Records supplied
/---

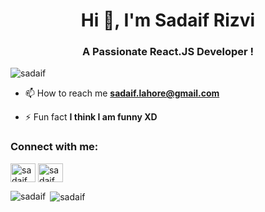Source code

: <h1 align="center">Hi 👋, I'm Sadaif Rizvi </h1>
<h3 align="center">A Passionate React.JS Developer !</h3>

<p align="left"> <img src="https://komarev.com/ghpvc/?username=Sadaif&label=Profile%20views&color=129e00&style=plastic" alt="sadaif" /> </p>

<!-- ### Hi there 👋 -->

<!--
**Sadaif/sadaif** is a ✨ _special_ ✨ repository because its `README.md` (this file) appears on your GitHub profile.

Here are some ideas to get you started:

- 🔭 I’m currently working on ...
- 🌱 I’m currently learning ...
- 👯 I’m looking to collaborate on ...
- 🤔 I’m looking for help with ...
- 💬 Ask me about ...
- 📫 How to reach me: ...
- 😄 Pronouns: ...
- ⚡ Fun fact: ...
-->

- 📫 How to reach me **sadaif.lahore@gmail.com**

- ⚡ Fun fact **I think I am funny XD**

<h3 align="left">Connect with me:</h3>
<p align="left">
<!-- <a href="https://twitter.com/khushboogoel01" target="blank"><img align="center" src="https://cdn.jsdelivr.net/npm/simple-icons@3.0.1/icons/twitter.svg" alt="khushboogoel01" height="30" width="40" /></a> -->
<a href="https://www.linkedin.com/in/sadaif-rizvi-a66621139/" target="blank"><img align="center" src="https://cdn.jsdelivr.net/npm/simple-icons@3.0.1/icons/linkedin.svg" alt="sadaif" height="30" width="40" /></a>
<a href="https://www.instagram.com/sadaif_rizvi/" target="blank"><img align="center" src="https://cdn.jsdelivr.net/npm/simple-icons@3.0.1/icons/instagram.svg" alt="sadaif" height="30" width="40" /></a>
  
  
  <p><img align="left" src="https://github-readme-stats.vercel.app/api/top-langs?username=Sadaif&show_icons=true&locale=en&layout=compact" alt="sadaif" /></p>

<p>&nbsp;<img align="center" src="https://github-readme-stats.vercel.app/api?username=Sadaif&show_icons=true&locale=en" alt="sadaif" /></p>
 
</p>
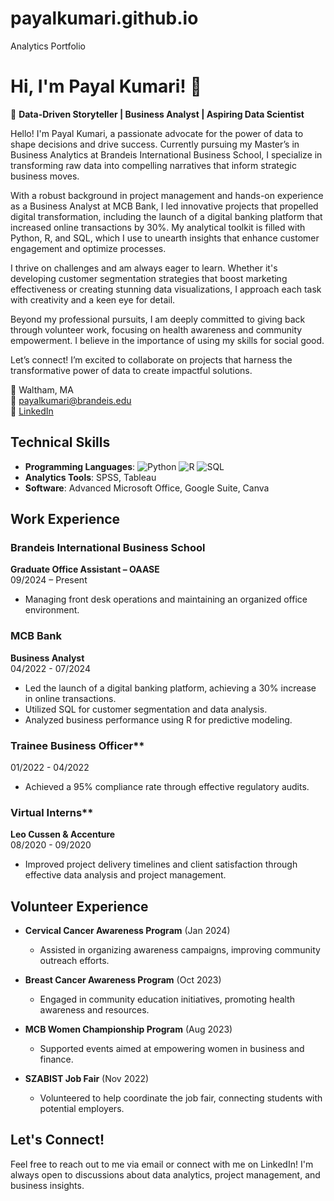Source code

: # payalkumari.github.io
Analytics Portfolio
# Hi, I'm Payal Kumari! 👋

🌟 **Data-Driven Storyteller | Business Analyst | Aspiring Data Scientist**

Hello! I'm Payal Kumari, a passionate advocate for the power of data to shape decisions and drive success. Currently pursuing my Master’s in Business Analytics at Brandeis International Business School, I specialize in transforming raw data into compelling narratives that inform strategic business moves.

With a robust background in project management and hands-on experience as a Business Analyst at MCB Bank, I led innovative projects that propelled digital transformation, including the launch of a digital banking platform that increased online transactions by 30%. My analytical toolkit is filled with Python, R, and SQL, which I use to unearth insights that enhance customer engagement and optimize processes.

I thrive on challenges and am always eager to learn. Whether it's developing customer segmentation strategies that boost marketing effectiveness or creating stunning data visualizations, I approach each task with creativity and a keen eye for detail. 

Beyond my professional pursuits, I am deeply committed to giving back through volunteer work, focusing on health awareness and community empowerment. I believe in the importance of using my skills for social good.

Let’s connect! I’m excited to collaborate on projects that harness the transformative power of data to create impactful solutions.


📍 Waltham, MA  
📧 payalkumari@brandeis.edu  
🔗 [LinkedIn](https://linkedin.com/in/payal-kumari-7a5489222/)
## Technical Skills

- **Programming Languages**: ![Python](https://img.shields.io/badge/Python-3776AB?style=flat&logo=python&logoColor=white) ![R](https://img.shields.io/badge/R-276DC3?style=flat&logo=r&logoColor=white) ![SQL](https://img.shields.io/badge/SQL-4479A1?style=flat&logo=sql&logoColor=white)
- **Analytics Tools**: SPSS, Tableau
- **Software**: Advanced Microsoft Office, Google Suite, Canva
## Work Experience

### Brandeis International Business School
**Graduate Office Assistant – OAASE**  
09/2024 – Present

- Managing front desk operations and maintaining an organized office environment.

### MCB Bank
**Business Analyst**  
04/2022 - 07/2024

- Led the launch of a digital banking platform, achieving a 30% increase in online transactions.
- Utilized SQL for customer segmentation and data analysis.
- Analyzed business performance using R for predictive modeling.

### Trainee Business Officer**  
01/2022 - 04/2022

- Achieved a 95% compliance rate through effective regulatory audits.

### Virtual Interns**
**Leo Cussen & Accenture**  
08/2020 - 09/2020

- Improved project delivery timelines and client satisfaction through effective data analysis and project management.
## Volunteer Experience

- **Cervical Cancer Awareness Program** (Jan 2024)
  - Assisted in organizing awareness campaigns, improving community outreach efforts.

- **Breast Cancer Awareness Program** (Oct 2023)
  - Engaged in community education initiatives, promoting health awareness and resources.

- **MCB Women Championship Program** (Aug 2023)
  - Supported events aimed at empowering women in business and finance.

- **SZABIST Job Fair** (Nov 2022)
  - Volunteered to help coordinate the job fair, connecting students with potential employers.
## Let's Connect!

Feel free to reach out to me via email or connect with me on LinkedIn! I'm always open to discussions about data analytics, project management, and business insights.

\---

Try it
Could you return exactly the stretch of the data above that starts at the line with "Cussen & Accenture**" and ends at the line with "- **MCB Women", both lines included?

Solution for this task
**Leo Cussen & Accenture**  
08/2020 - 09/2020

- Improved project delivery timelines and client satisfaction through effective data analysis and project management.
## Volunteer Experience

- **Cervical Cancer Awareness Program** (Jan 2024)
  - Assisted in organizing awareness campaigns, improving community outreach efforts.

- **Breast Cancer Awareness Program** (Oct 2023)
  - Engaged in community education initiatives, promoting health awareness and resources.

- **MCB Women Championship Program** (Aug 2023)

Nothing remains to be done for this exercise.